What you will do:
Would you please copy every line from the records that contains the word "Default"?

(Collected data)
--

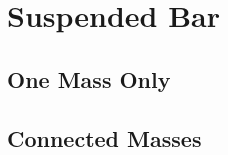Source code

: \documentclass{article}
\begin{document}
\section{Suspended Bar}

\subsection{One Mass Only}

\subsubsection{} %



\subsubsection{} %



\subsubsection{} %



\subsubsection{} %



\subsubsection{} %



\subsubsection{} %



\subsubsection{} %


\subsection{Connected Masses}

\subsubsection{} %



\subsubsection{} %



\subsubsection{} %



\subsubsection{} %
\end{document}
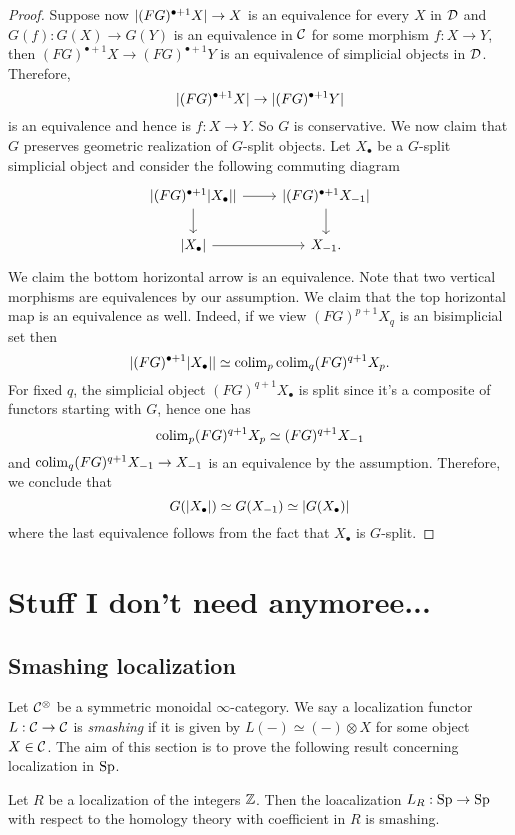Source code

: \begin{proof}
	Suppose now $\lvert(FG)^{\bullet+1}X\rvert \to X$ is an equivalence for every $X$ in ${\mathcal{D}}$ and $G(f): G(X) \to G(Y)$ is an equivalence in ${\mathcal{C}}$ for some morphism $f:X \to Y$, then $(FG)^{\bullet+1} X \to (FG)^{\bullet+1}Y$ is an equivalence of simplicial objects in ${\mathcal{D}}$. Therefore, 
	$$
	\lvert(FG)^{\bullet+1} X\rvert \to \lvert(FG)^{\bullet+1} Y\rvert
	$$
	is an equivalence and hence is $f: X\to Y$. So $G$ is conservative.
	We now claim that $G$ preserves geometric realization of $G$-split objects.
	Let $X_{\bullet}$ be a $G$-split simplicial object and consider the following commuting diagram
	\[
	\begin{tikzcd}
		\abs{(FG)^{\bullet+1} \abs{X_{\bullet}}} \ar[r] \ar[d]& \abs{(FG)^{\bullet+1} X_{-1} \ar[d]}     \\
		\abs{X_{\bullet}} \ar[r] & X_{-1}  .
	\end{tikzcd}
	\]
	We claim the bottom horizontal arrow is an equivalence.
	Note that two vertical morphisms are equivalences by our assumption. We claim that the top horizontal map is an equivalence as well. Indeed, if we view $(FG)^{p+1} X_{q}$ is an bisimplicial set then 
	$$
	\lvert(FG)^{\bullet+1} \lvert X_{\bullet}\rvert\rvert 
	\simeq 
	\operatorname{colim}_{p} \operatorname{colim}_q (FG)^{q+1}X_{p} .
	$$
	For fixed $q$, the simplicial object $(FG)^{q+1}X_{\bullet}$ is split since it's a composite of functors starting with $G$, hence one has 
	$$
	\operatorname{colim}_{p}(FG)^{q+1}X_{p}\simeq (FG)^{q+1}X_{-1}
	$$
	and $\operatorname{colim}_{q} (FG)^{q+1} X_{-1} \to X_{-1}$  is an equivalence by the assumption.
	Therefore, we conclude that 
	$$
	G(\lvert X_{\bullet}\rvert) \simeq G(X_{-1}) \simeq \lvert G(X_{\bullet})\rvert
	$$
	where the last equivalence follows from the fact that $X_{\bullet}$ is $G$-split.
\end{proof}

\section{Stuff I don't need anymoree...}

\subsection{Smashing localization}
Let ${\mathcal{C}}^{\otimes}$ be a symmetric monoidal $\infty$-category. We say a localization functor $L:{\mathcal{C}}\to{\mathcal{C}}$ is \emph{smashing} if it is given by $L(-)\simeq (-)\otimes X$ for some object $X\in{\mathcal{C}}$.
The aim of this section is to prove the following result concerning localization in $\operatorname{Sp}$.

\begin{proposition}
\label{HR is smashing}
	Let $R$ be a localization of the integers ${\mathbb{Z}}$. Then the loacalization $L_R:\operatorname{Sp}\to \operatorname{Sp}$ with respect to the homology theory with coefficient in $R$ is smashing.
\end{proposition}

--

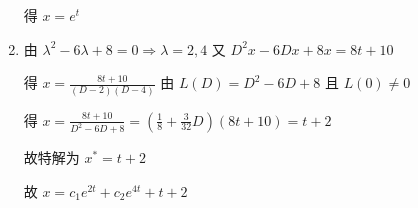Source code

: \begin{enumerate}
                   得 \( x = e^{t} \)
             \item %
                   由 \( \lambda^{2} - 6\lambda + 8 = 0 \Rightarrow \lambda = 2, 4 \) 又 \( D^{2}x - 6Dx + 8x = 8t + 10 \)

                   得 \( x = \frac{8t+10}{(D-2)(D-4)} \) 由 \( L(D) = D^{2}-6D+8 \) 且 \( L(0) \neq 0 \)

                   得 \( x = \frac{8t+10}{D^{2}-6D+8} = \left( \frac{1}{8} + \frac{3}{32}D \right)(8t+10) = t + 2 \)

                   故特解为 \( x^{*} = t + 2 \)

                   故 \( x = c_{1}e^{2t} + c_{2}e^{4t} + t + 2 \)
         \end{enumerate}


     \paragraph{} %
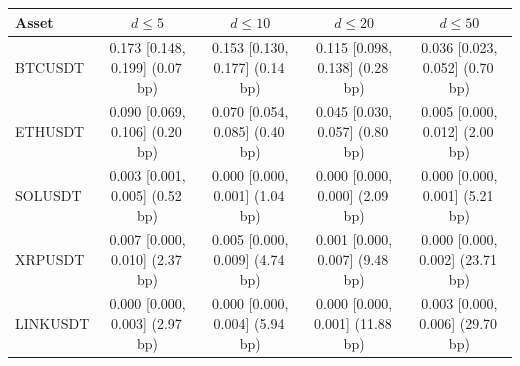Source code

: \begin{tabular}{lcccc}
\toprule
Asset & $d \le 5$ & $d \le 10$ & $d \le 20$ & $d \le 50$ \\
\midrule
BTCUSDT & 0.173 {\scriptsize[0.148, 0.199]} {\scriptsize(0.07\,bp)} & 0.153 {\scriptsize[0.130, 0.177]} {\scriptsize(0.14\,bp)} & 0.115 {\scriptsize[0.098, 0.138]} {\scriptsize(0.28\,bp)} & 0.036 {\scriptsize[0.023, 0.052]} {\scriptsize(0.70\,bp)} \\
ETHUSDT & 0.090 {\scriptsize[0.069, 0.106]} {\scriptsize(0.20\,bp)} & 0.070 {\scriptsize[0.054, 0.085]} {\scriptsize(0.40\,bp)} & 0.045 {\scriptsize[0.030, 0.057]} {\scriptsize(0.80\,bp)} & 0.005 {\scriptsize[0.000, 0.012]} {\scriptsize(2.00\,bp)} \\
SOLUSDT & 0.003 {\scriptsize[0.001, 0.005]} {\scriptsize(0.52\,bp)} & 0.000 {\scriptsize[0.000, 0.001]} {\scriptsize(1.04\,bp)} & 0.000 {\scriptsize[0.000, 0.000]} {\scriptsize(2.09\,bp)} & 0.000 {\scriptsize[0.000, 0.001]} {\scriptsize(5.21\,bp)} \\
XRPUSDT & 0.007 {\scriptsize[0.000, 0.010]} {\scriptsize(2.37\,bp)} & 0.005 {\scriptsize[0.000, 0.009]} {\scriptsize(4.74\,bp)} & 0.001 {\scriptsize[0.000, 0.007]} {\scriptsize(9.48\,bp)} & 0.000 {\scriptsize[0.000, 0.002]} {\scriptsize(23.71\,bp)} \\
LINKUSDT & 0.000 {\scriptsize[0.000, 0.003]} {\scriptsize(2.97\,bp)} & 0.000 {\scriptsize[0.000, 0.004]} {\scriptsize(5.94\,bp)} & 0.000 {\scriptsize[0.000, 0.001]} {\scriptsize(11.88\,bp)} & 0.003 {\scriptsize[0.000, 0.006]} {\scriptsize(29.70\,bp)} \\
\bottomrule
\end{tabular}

--

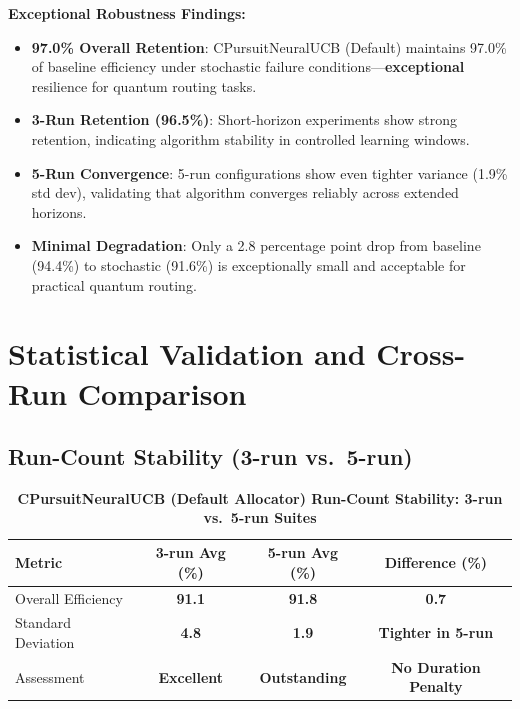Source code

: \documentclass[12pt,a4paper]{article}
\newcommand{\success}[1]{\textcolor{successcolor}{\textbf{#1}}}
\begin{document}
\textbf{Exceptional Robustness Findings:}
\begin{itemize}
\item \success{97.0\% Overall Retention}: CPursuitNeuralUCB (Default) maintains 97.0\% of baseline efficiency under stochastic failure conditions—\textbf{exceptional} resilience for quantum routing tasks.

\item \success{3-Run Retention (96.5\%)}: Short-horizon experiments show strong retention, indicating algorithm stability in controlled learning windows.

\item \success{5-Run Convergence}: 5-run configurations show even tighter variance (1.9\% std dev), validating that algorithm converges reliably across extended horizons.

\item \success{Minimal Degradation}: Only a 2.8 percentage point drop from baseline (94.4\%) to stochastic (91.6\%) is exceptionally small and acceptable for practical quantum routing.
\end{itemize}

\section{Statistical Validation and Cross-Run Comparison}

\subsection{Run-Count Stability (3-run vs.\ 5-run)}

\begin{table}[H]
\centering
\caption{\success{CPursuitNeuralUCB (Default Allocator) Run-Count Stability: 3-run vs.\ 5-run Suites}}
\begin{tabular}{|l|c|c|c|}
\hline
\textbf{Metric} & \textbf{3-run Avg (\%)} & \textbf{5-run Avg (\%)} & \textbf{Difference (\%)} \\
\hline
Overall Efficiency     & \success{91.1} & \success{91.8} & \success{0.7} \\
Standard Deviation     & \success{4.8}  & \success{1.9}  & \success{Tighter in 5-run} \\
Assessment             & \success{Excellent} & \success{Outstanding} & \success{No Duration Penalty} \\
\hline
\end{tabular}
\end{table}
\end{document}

--

Answer to this problem:
\item \success{97.0\% Overall Retention}: CPursuitNeuralUCB (Default) maintains 97.0\% of baseline efficiency under stochastic failure conditions—\textbf{exceptional} resilience for quantum routing tasks.
\caption{\success{CPursuitNeuralUCB (Default Allocator) Run-Count Stability: 3-run vs.\ 5-run Suites}}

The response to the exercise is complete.